| Exercise goal |
If a line in the data below holds the word "develop", copy it.

| Given entries |
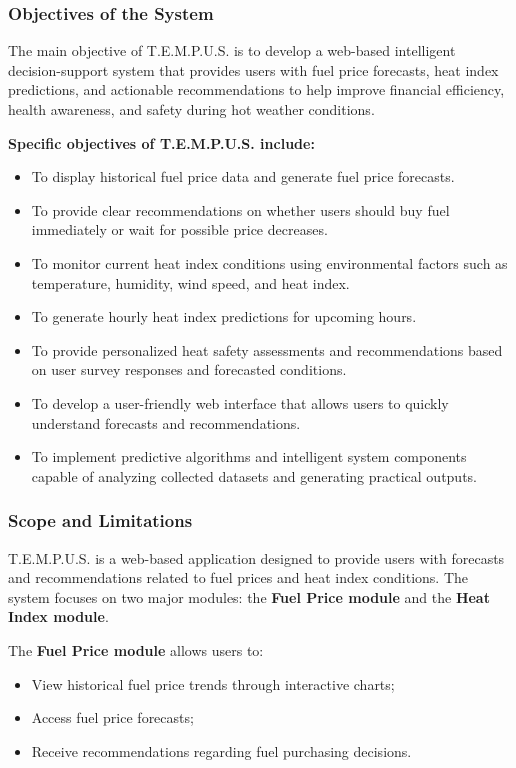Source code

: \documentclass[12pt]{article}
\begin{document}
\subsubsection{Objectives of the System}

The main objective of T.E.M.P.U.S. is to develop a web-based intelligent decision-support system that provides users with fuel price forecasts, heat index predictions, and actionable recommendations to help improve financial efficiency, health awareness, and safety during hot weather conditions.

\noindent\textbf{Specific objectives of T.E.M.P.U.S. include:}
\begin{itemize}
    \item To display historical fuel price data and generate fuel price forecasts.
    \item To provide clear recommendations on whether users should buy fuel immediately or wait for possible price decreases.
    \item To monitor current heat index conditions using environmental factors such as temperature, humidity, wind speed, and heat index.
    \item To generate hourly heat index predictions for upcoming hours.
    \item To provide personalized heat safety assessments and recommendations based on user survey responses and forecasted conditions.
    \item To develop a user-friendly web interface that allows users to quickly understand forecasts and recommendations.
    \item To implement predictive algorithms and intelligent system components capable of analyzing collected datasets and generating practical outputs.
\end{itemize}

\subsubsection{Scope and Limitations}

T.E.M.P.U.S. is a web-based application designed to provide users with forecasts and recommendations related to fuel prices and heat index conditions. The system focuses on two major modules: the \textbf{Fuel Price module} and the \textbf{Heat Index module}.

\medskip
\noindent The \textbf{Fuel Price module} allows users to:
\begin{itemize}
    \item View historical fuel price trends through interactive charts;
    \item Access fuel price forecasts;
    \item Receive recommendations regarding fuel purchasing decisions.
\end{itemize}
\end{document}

* * *

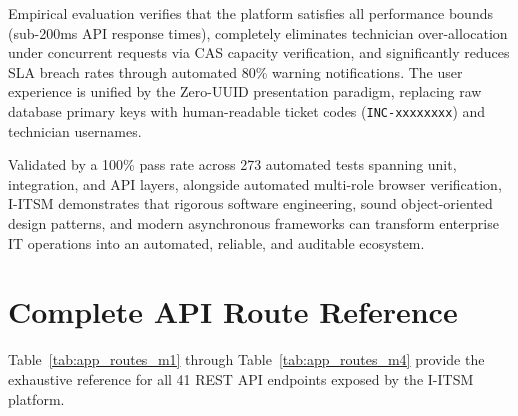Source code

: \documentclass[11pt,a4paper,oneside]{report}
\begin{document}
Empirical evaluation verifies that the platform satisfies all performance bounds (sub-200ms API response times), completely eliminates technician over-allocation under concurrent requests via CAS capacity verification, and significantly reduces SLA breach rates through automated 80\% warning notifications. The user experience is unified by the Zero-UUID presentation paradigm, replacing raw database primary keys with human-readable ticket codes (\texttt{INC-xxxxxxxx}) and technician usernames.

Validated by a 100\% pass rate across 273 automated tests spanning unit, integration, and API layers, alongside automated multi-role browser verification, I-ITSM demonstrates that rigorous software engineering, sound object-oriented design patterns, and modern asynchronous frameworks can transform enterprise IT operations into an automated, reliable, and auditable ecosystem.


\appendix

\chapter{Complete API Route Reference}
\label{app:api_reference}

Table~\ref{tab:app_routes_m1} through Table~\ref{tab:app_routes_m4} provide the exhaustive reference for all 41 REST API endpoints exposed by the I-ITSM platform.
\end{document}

| Result |
The main objective of T.E.M.P.U.S. is to develop a web-based intelligent decision-support system that provides users with fuel price forecasts, heat index predictions, and actionable recommendations to help improve financial efficiency, health awareness, and safety during hot weather conditions.
    \item To develop a user-friendly web interface that allows users to quickly understand forecasts and recommendations.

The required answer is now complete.